◆ **Supplied data**:
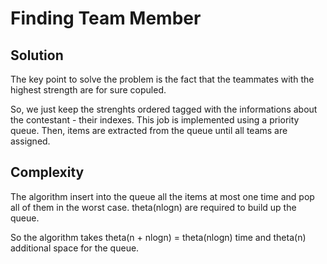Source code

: # Finding Team Member

## Solution

The key point to solve the problem is the fact that the teammates with the highest strength are for sure copuled.

So, we just keep the strenghts ordered tagged with the informations about the contestant - their indexes. This job is implemented using a priority queue.
Then, items are extracted from the queue until all teams are assigned.

## Complexity

The algorithm insert into the queue all the items at most one time and pop all of them in the worst case. theta(nlogn) are required to build up the queue.

So the algorithm takes theta(n + nlogn) = theta(nlogn) time and theta(n) additional space for the queue.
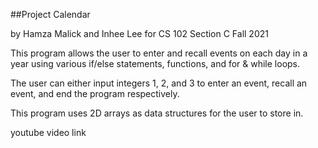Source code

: ##Project Calendar

by Hamza Malick and Inhee Lee for CS 102 Section C Fall 2021

This program allows the user to enter and recall events on each day in a year using various if/else statements, functions, and for & while loops.

The user can either input integers 1, 2, and 3 to enter an event, recall an event, and end the program respectively. 

This program uses 2D arrays as data structures for the user to store in. 

youtube video link
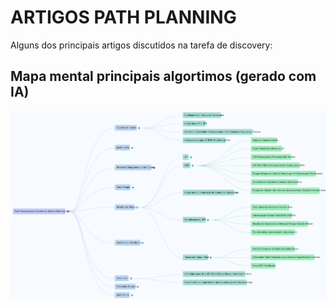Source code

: # ARTIGOS PATH PLANNING

Alguns dos principais artigos discutidos na tarefa de discovery:

## Mapa mental principais algortimos (gerado com IA)
![mapa](https://github.com/aMariaR/Estudos-de-Path-Planning-/blob/main/mapa.png)

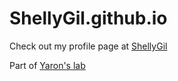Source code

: # ShellyGil.github.io

Check out my profile page at [ShellyGil](https://github.com/ShellyGil)

Part of [Yaron's lab](https://www.yaron-lab.com/)

#
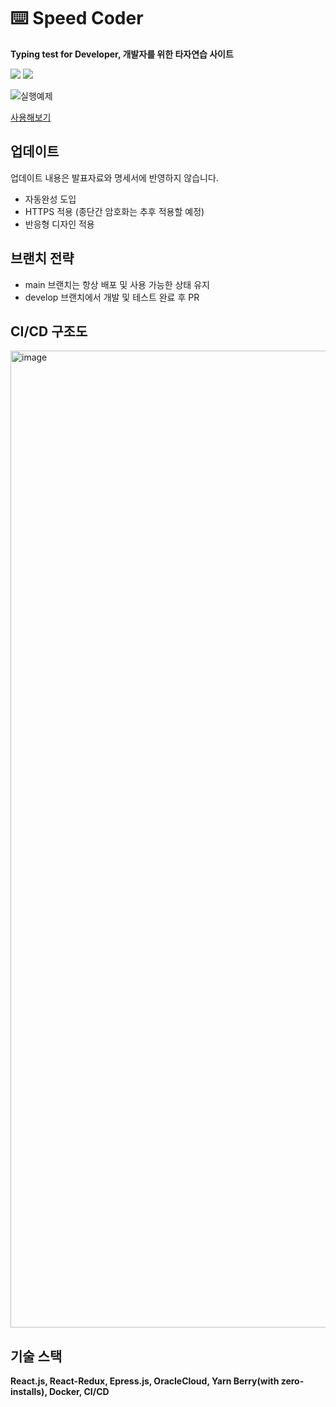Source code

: # ⌨️ Speed Coder
**Typing test for Developer, 개발자를 위한 타자연습 사이트**  

<img src="https://img.shields.io/github/actions/workflow/status/Seol-JY/SpeedCoder/main.yml"> <img src="https://img.shields.io/youtube/views/ESrgpNHbPMg?style=flat">

![실행예제](https://user-images.githubusercontent.com/70826982/212483409-55ea62a0-e529-4b03-bcd4-192192758b9f.gif)

[사용해보기](https://speedcoder.seol.pro/)

## 업데이트

업데이트 내용은 발표자료와 명세서에 반영하지 않습니다.

- 자동완성 도입
- HTTPS 적용 (종단간 암호화는 추후 적용할 예정)
- 반응형 디자인 적용

## 브랜치 전략

- main 브랜치는 항상 배포 및 사용 가능한 상태 유지
- develop 브랜치에서 개발 및 테스트 완료 후 PR

## CI/CD 구조도

<img width="1563" alt="image" src="https://user-images.githubusercontent.com/70826982/212484020-4adff689-e4da-4894-8abb-594b683fa783.png">

## 기술 스택

**React.js, React-Redux, Epress.js, OracleCloud, Yarn Berry(with zero-installs), Docker, CI/CD**
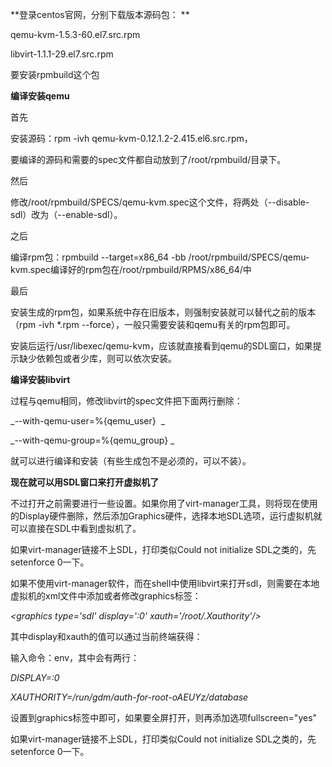 **登录centos官网，分别下载版本源码包： **  


qemu-kvm-1.5.3-60.el7.src.rpm 

libvirt-1.1.1-29.el7.src.rpm 

要安装rpmbuild这个包

  


**编译安装qemu**

  


首先

安装源码：rpm -ivh qemu-kvm-0.12.1.2-2.415.el6.src.rpm，

要编译的源码和需要的spec文件都自动放到了/root/rpmbuild/目录下。

  


然后

修改/root/rpmbuild/SPECS/qemu-kvm.spec这个文件，将两处（--disable-sdl）改为（--enable-sdl）。

  


之后

编译rpm包：rpmbuild --target=x86\_64 -bb /root/rpmbuild/SPECS/qemu-kvm.spec编译好的rpm包在/root/rpmbuild/RPMS/x86\_64/中

  


最后

安装生成的rpm包，如果系统中存在旧版本，则强制安装就可以替代之前的版本（rpm -ivh \*.rpm --force），一般只需要安装和qemu有关的rpm包即可。

  


安装后运行/usr/libexec/qemu-kvm，应该就直接看到qemu的SDL窗口，如果提示缺少依赖包或者少库，则可以依次安装。

  


  


**编译安装libvirt**

  


过程与qemu相同，修改libvirt的spec文件把下面两行删除：

  


_--with-qemu-user=%{qemu\_user}  _

_--with-qemu-group=%{qemu\_group} _

  


就可以进行编译和安装（有些生成包不是必须的，可以不装）。

  


  


**现在就可以用SDL窗口来打开虚拟机了**

  


不过打开之前需要进行一些设置。如果你用了virt-manager工具，则将现在使用的Display硬件删除，然后添加Graphics硬件，选择本地SDL选项，运行虚拟机就可以直接在SDL中看到虚拟机了。

  


如果virt-manager链接不上SDL，打印类似Could not initialize SDL之类的，先setenforce 0一下。

  


如果不使用virt-manager软件，而在shell中使用libvirt来打开sdl，则需要在本地虚拟机的xml文件中添加或者修改graphics标签：

  


_&lt;graphics type='sdl' display=':0' xauth='/root/.Xauthority'/&gt;_

  


其中display和xauth的值可以通过当前终端获得：

  


输入命令：env，其中会有两行：

  


_DISPLAY=:0_

_XAUTHORITY=/run/gdm/auth-for-root-oAEUYz/database_  


  


设置到graphics标签中即可，如果要全屏打开，则再添加选项fullscreen="yes"

  


如果virt-manager链接不上SDL，打印类似Could not initialize SDL之类的，先setenforce 0一下。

◆ **Problem to solve**:
Only the number is needed: count the lines of the material that include "youtube".

◆ **Output below**:
2